Friday, May 25, 2018

Sensory Processing Difficulties: Part 1 (Touch)

(This is part 1 of a series on sensory processing difficulties.  While I'd initially assumed I could fit them all into one post, the post would unnecessarily long and I really don't want to bore you.  So bite-sized chunks it is!  Here's Part 2 on the vestibular and proprioception senses, part 3 about sight.)

Why Talk About This?

A book I'm reading talks about sensory over- and under-sensitivities in children, and how this is a distinct phenomenon from autism, but that it often goes with autism.  And recently there was an incident in church where a staff member shooed me out of the side room I was using to accommodate a sensory overload.  So I thought it might be interesting for you to have some time inside my skull when it comes to sensory issues in an adult autistic.

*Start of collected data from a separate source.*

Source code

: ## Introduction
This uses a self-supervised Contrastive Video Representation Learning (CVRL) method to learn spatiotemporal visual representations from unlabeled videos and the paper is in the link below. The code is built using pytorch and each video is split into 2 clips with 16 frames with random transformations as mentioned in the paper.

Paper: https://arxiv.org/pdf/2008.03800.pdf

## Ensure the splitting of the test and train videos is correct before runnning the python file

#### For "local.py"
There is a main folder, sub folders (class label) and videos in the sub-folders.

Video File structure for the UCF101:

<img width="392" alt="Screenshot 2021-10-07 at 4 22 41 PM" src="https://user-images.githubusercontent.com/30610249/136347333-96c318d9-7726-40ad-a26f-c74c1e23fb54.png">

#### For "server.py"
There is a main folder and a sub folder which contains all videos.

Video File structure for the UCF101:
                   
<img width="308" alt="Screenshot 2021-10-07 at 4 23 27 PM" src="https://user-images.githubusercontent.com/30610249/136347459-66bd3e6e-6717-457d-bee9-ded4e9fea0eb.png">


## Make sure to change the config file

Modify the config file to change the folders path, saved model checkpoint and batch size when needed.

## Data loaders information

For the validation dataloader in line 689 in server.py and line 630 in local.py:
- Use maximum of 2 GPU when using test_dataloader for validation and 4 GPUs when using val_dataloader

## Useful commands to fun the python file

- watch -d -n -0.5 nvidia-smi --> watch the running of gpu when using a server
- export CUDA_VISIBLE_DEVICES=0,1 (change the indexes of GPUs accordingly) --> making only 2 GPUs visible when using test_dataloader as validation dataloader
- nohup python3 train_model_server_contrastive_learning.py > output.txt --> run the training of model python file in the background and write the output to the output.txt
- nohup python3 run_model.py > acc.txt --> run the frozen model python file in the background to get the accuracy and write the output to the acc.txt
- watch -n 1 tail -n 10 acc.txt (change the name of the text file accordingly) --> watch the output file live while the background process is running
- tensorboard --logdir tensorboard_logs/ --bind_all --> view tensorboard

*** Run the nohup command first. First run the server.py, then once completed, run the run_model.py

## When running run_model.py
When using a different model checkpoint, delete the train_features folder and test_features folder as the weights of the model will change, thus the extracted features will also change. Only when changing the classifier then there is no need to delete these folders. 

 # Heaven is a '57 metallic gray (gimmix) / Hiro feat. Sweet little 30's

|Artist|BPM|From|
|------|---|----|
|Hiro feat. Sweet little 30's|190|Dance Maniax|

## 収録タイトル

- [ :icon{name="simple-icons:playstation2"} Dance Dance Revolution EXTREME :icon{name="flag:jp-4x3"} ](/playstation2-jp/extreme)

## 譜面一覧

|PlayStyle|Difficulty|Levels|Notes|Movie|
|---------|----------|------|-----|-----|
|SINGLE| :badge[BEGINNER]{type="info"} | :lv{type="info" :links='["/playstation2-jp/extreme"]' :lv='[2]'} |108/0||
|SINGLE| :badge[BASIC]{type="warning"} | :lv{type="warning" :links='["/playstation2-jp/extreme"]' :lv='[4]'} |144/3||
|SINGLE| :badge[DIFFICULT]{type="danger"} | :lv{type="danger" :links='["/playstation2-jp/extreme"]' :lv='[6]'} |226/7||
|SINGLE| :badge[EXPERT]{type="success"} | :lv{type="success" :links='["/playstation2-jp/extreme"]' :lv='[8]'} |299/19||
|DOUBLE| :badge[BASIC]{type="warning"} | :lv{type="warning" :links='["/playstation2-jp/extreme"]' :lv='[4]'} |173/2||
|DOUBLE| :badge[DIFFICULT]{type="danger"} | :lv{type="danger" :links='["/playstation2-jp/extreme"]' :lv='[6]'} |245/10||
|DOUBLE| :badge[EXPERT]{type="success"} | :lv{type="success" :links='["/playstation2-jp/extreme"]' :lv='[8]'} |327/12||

The book I'm reading calls for seven senses, rather than the traditional five, which is probably lowballing it, but as good a place to start as any.  The book points out, and I'll underline, that these seven senses are not separate input channels.  They are all processed at once, often several senses for each part of the brain that does the processing.  The autistic person does not get to try to turn off their sense of hearing because it's hurting them, but still leave the vision, touch, and taste senses active.  That isn't how it works.  It's all in the same place: the brain.  So you can distract the whole brain from the painful sensory experience, but you need to distract the whole brain.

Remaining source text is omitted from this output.